** Data follows **

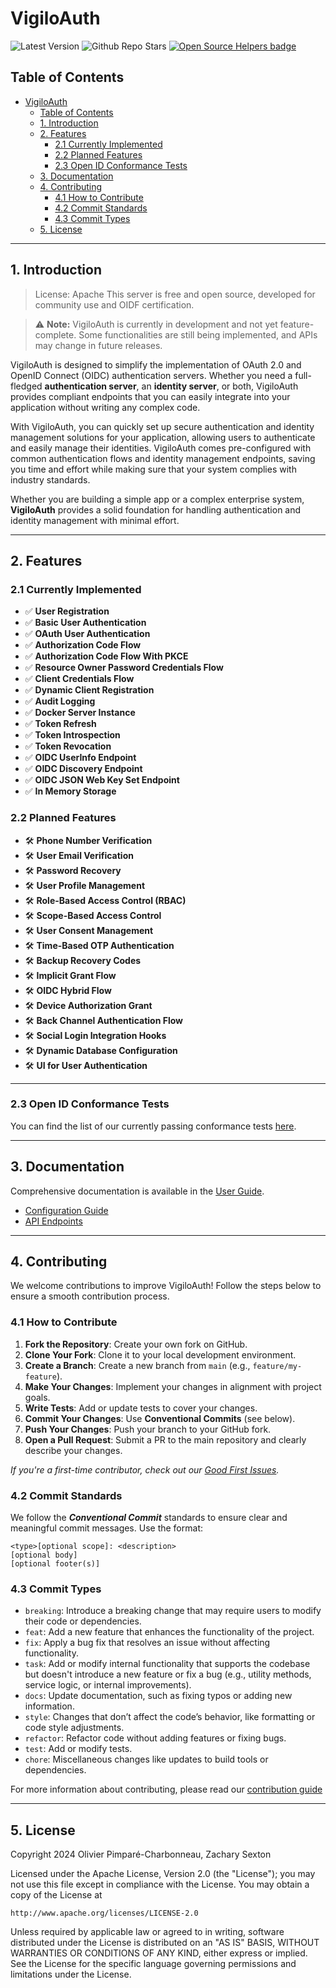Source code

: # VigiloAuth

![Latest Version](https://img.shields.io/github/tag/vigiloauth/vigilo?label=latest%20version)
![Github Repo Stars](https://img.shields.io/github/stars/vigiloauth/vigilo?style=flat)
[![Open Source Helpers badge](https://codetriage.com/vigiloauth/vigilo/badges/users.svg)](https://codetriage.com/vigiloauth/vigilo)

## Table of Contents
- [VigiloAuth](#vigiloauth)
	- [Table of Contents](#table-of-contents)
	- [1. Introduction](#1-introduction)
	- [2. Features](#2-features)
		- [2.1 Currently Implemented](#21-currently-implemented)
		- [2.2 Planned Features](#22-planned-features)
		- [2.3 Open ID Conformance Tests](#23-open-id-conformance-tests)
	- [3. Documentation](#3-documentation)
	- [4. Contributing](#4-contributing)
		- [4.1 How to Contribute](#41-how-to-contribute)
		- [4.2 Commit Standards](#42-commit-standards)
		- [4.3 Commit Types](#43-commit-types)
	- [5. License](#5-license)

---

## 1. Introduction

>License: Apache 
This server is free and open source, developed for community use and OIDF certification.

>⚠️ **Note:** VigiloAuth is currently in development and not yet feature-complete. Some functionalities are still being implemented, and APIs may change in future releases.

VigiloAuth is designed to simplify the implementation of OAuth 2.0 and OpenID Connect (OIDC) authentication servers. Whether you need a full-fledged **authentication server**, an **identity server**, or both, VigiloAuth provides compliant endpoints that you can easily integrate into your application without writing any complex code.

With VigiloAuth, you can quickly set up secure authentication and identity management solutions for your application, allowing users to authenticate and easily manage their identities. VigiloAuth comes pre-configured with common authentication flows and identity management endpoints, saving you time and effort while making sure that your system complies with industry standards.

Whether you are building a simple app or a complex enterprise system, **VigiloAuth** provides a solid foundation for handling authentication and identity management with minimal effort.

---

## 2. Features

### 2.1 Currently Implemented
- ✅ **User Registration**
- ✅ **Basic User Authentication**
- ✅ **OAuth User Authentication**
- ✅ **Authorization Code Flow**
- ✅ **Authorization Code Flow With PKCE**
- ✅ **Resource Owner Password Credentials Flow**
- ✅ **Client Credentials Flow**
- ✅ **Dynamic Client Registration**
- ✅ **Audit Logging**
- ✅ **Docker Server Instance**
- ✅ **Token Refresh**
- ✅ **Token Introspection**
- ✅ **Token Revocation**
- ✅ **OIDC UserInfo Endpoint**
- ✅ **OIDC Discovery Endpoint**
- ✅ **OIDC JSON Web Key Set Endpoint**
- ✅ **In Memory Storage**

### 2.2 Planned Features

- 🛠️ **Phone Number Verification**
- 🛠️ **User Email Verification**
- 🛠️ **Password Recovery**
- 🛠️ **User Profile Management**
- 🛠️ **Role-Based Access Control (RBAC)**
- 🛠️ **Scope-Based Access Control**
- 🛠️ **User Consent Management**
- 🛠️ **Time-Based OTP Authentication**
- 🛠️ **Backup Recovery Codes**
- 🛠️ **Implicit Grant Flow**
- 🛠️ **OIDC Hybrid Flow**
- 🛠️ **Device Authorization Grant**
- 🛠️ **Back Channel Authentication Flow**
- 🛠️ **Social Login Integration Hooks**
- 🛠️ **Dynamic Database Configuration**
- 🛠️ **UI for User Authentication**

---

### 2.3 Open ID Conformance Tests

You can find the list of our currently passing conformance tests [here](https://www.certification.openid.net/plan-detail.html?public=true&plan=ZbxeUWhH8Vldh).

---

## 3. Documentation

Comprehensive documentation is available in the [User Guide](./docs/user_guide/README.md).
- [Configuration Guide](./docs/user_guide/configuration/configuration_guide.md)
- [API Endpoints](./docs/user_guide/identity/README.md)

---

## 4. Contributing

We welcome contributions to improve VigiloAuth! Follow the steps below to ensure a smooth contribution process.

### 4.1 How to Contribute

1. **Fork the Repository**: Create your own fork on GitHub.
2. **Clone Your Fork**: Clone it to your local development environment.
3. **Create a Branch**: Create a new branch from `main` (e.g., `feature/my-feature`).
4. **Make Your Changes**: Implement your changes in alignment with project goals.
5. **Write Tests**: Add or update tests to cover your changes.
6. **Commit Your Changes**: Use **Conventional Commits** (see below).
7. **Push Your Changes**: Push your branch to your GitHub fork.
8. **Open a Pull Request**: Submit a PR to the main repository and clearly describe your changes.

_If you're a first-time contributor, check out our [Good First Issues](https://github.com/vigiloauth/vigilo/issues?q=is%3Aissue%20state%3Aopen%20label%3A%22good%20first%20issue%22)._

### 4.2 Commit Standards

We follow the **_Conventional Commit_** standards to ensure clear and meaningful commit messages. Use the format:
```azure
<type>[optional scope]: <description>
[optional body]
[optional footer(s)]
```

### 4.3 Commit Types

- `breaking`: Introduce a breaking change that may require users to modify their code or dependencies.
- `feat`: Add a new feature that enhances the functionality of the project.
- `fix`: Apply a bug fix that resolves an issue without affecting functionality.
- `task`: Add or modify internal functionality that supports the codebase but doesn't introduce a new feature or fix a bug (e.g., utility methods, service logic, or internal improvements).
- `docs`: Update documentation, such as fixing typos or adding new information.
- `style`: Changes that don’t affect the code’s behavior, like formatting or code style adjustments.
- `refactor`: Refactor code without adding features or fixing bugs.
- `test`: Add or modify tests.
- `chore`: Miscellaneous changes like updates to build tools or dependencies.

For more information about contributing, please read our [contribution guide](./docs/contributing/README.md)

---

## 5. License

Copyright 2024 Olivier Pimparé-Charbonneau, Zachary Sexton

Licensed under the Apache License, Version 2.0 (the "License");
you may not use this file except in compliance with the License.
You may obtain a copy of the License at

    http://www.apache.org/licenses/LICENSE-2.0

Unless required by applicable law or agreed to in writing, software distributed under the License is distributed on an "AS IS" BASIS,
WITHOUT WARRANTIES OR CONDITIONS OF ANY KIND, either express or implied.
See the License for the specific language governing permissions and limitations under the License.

** End of Data **

How to complete this task: Show every line of the entries above where the word "Authorization" occurs.

Response area:
- ✅ **Authorization Code Flow**
- ✅ **Authorization Code Flow With PKCE**
- 🛠️ **Device Authorization Grant**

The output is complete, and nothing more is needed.